C’est un superbe appareil qui nous permet de rester connecté où que l’on soit et ça, lorsqu’on utilise beaucoup internet, c’est vraiment appréciable. Je regrette cependant que les applications radios ne me permettent pas d’utiliser mon iPhone pour autre chose. En effet, les applications ne travaillant pas (pour le moment), en tache de fond, le son « coupe » lorsque l’on revient au menu. Il faut dire que l’absence de récepteur FM nous force à écouter les radios en « flux internet ». Mais j’en ai déjà parlé. C’est juste que j’aimerai tellement pouvoir écouter Paul Arcand en lisant mes courriels !

Ah ! Caprices d’humanus-technoïdien ! On va faire avec, je suis déjà conquis et encore plus inconditionnel de la marque Apple !
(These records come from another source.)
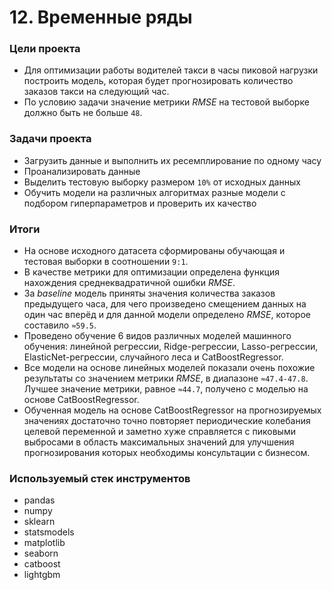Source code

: # 12. Временные ряды

### Цели проекта

- Для оптимизации работы водителей такси в часы пиковой нагрузки построить модель, которая будет прогнозировать количество заказов такси на следующий час.  
- По условию задачи значение метрики *RMSE* на тестовой выборке должно быть не больше `48`.  

### Задачи проекта

- Загрузить данные и выполнить их ресемплирование по одному часу  
- Проанализировать данные  
- Выделить тестовую выборку размером `10%` от исходных данных  
- Обучить модели на различных алгоритмах разные модели с подбором гиперпараметров и проверить их качество   

### Итоги

- На основе исходного датасета сформированы обучающая и тестовая выборки в соотношении `9:1`.  
- В качестве метрики для оптимизации определена функция нахождения среднеквадратичной ошибки *RMSE*.  
- За *baseline* модель приняты значения количества заказов предыдущего часа, для чего произведено смещением данных на один час вперёд и для данной модели определено *RMSE*, которое составило `≈59.5`.  
- Проведено обучение 6 видов различных моделей машинного обучения: линейной регрессии, Ridge-регрессии, Lasso-регрессии, ElasticNet-регрессии, случайного леса и CatBoostRegressor.  
- Все модели на основе линейных моделей показали очень похожие результаты со значением метрики *RMSE*, в диапазоне `≈47.4-47.8`. Лучшее значение метрики, равное `≈44.7`, получено с моделью на основе CatBoostRegressor.  
- Обученная модель на основе CatBoostRegressor на прогнозируемых значениях достаточно точно повторяет периодические колебания целевой переменной и заметно хуже справляется с пиковыми выбросами в область максимальных значений для улучшения прогнозирования которых необходимы консультации с бизнесом.  

### Используемый стек инструментов

- pandas
- numpy
- sklearn
- statsmodels
- matplotlib
- seaborn
- catboost
- lightgbm
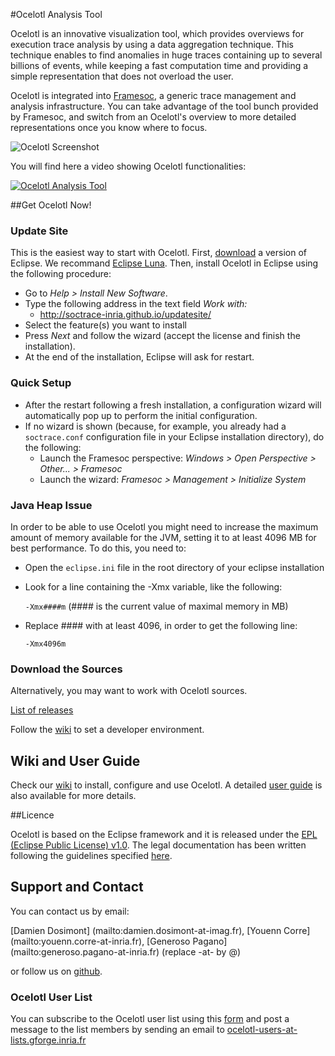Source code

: #Ocelotl Analysis Tool

Ocelotl is an innovative visualization tool, which provides overviews for execution trace analysis by using a data aggregation technique. This technique enables to find anomalies in huge traces containing up to several billions of events, while keeping a fast computation time and providing a simple representation that does not overload the user.

Ocelotl is integrated into [Framesoc](http://soctrace-inria.github.io/framesoc/), a generic trace management and analysis infrastructure. You can take advantage of the tool bunch provided by Framesoc, and switch from an Ocelotl's overview to more detailed representations once you know where to focus.

![Ocelotl Screenshot](http://soctrace-inria.github.io/ocelotl/images/screenshots/ocelotl_spatiotemporal.png)

You will find here a video showing Ocelotl functionalities:

[![Ocelotl Analysis Tool](http://soctrace-inria.github.io/ocelotl/images/play.png)](https://www.youtube.com/watch?v=3cbLM0rUu78)

##Get Ocelotl Now!

### Update Site

This is the easiest way to start with Ocelotl.
First, [download](https://www.eclipse.org/) a version of Eclipse. We recommand [Eclipse Luna](http://www.eclipse.org/downloads/packages/release/Luna/SR2).
Then, install Ocelotl in Eclipse using the following procedure: 

- Go to _Help > Install New Software_. 
- Type the following address in the text field _Work with:_
  - http://soctrace-inria.github.io/updatesite/
- Select the feature(s) you want to install
- Press _Next_ and follow the wizard (accept the license and finish the installation).
- At the end of the installation, Eclipse will ask for restart.

### Quick Setup
- After the restart following a fresh installation, a configuration wizard will automatically pop up to perform the initial configuration.
- If no wizard is shown (because, for example, you already had a `soctrace.conf` configuration file in your Eclipse installation directory), do the following:
  - Launch the Framesoc perspective: _Windows > Open Perspective > Other... > Framesoc_
  - Launch the wizard: _Framesoc > Management > Initialize System_

### Java Heap Issue
In order to be able to use Ocelotl you might need to increase the maximum amount of memory available for the JVM, setting it to at least 4096 MB for best performance. To do this, you need to:
- Open the `eclipse.ini` file in the root directory of your eclipse installation
- Look for a line containing the -Xmx variable, like the following:

  `-Xmx####m` (#### is the current value of maximal memory in MB)

- Replace #### with at least 4096, in order to get the following line:

  `-Xmx4096m` 

### Download the Sources

Alternatively, you may want to work with Ocelotl sources.

[List of releases](https://github.com/soctrace-inria/ocelotl/releases)

Follow the [wiki](https://github.com/soctrace-inria/ocelotl/wiki/User-Guide) to set a developer environment.

## Wiki and User Guide

Check our [wiki](https://github.com/soctrace-inria/ocelotl/wiki/User-Guide) to install, configure and use Ocelotl.
A detailed [user guide](https://github.com/soctrace-inria/ocelotl/raw/master/docs/ocelotl_userguide.pdf) is also available for more details.

##Licence

Ocelotl is based on the Eclipse framework and it is released under the [EPL (Eclipse Public License) v1.0](https://www.eclipse.org/legal/epl-v10.html). The legal documentation has been written following the guidelines specified [here](http://www.eclipse.org/legal/guidetolegaldoc.php).

## Support and Contact
You can contact us by email:

[Damien Dosimont] (mailto:damien.dosimont-at-imag.fr),
[Youenn Corre] (mailto:youenn.corre-at-inria.fr),
[Generoso Pagano] (mailto:generoso.pagano-at-inria.fr) (replace -at- by @)

or follow us on [github](https://github.com/soctrace-inria/ocelotl).

### Ocelotl User List
You can subscribe to the Ocelotl user list using this [form](http://lists.gforge.inria.fr/cgi-bin/mailman/listinfo/ocelotl-users)
and post a message to the list members by sending an email to
[ocelotl-users-at-lists.gforge.inria.fr](mailto:ocelotl-users-at-lists.gforge.inria.fr)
P.s. : je ne parlerais pas du GPS, car je n’ai pas encore eu l’occasion de « vraiment » l’utiliser. Mais j’admets que l’ajout de la fonction « boussole » rend l’orientation sur les cartes tellement plus pratique ! Je ne comprends pas d’ailleurs que cette fonction soit autant considérée comme inutile par bien du monde ! … à l’usage, je suis certain qu’ils changeront d’avis !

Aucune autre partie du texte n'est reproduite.